▸ Your instructions:
Where does the word "begin" occur in the entries below? Copy every line that has it.

▸ Working data:

• • • • • • •

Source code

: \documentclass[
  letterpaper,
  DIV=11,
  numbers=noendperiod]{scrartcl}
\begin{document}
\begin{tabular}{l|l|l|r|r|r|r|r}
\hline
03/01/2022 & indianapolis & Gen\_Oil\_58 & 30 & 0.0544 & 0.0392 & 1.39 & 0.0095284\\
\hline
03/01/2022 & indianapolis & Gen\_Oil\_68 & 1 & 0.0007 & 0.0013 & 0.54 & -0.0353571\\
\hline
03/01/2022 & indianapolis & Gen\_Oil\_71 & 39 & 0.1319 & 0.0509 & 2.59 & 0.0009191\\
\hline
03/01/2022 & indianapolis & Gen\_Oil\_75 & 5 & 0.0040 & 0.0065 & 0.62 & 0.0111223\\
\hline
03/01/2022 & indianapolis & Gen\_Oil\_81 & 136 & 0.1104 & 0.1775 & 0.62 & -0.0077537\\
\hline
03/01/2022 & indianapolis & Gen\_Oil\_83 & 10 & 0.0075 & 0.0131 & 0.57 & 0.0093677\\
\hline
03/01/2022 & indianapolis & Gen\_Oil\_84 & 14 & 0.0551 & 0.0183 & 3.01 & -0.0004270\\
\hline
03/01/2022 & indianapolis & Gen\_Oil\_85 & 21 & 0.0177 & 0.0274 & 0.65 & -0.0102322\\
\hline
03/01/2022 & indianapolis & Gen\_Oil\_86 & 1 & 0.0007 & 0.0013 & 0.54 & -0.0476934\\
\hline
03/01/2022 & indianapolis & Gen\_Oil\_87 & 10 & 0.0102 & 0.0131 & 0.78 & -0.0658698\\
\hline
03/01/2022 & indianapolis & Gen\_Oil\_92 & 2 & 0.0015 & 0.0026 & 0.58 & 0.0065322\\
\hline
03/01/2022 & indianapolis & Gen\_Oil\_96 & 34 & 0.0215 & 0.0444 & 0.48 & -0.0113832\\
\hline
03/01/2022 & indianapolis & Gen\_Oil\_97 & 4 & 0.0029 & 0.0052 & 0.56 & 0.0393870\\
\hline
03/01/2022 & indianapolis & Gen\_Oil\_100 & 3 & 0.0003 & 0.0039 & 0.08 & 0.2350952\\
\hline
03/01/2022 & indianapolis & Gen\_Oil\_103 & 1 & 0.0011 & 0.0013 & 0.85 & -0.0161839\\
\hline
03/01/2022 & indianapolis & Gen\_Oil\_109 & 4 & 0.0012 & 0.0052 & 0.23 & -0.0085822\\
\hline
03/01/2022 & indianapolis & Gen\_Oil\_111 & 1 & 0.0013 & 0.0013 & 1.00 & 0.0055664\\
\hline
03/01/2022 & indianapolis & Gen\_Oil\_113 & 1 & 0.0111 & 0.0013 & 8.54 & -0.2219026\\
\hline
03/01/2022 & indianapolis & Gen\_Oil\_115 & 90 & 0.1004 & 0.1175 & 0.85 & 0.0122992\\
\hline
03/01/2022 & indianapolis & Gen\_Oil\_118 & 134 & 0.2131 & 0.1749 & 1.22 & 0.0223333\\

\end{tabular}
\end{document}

• • • • • • •

▸ Task response:
\begin{document}
\begin{tabular}{l|l|l|r|r|r|r|r}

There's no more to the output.